§ Data records:
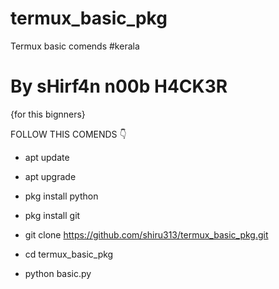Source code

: # termux_basic_pkg
Termux basic comends #kerala

 
# By sHirf4n n00b H4CK3R

{for this bignners} 

FOLLOW THIS COMENDS 👇

- apt update

- apt upgrade

- pkg install python
- pkg install git

- git clone https://github.com/shiru313/termux_basic_pkg.git

- cd termux_basic_pkg

- python basic.py

<!---

shiru313/shiru313 is a ✨ special ✨ repository because its `README.md` (this file) appears on your GitHub profile.

You can click the Preview link to take a look at your changes.

--->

§ Action item: Repeat precisely the lines of the data starting at the one containing "- cd termux_basic_pkg", last line included.

§ Output of the exercise:
- cd termux_basic_pkg

- python basic.py

<!---

shiru313/shiru313 is a ✨ special ✨ repository because its `README.md` (this file) appears on your GitHub profile.

You can click the Preview link to take a look at your changes.

--->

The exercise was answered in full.